In the same way that his granddaughter, Susan, has been described as "Helpfulness Personified" in terms of her personality, Death, by his own admission, could very well be described as 'Duty Personified' in terms of personality; in Hogfather, in a discussion with Albert, Death comments  He does not cause people to die, nor does he concern himself with their goodness or badness in life; it is simply his job to collect their souls at the appointed time. 

In many ways, he epitomizes the bleakness of human existence. In Reaper Man, in which he is rendered temporarily mortal (or at least the imagination of being mortal, since his state of being "it/death" is, as mentioned in Discworld Noir, constant), he becomes frustrated and infuriated with the unfair inevitability of death, a theme that continues through later books. In Soul Music he expresses misery at the fact that he is capable of preventing deaths but is forbidden to do so; during his time as the Hogfather, he uses his new dual role to save a little match girl from dying of the cold by employing a loophole through giving her the 'gift' of a future, thus allowing him to avoid the usual complications that arise from him "breaking the rules". Despite his general lack of emotion, the Auditors of Reality are one of the few things actually capable of angering him. He also gets angry upon hearing of Rincewind: In Eric, for example, his eyes turn red at the mention of Rincewind.
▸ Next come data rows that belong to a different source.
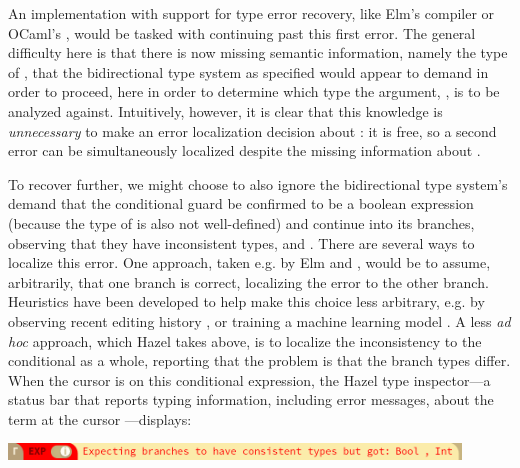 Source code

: An implementation with support for type error recovery, like Elm's compiler or OCaml's  \cite{bour2018merlin}, would 
 be tasked with continuing past this first error.
 The general difficulty here is that there is now missing semantic information, namely the type of , that 
 the bidirectional type system as specified 
 would appear to demand in order to proceed, here in order to determine which type the argument, , is to be analyzed against. 
 Intuitively, however, it is clear that this knowledge is \emph{unnecessary} to make an error localization decision about : 
it is free, so a second error can be simultaneously localized despite the missing information about . 

To recover further, we might choose to also ignore the bidirectional type system's demand that the conditional guard be confirmed to be a boolean expression 
(because the type of  is also not well-defined) 
and continue into its branches, observing that they have inconsistent types,  and . 
There are several ways to localize this error. 
One approach, taken e.g. by Elm and , would be to assume, arbitrarily, that one branch is correct, localizing the error to the other branch. 
Heuristics have been developed to help make this choice less arbitrary, e.g. 
by observing recent editing history \cite{steady-typing}, 
or training a machine learning model \cite{SeidelBlame}. 
A less \emph{ad hoc} approach, which Hazel takes above, is to localize the inconsistency to the conditional as a whole, reporting that the problem is that the branch types differ. When the cursor is on this conditional expression, the Hazel type inspector---a status bar that reports typing information, including error messages, about the term at the cursor \cite{potter2020hazel}---displays:

\begin{center}
  \includegraphics[width=0.9\textwidth]{images/haz3l-inconsistent-branches-cursor-inspector.png}
\end{center}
Pratchett even says in The Art of Discworld that he has received a number of letters from terminally ill fans in which they hope that Death will resemble the Discworld incarnation (he also says that those particular letters usually cause him to spend some time staring at the wall).

Death has developed considerably since his first appearance in The Colour of Magic. In this, he was quite a malicious character and followed Rincewind around wanting him to die after circumstances resulted in Rincewind missing his scheduled 'appointment'. At one point he even deliberately stops a character's heart, though later in the book it was shown to have been the actions of Death's "stand-in", Scrofula. By the time of Mort he had gained the sympathetic and humorous personality he has in later books. In later novels he has been used to examine developments in theoretical physics as, being supernatural, he is able to witness such events firsthand although, being a cat lover, he is not fond of the Schrödinger's cat thought experiment, believing it cruel to the cats involved.

Home
Death resides in an extra-dimensional realm called Death's Domain. His home within the domain looks like a Victorian house with a garden that is well-tended, but is predominantly in shades of black and decorated with a skull and crossbones motif. It is called "Mon Repos", (Quirmian for "my place of rest"), and is much larger on the inside, because Death has not quite mastered the art of scale. Similarly, because he does not quite understand real distance compared to perspective, the surrounding terrain is actually relatively close, but blurred to appear farther away. Death adds a large golden wheat field to the grounds after the events of Reaper Man. There is also a tree swing, created by Death for his granddaughter Susan, which swings through the trunk of the tree.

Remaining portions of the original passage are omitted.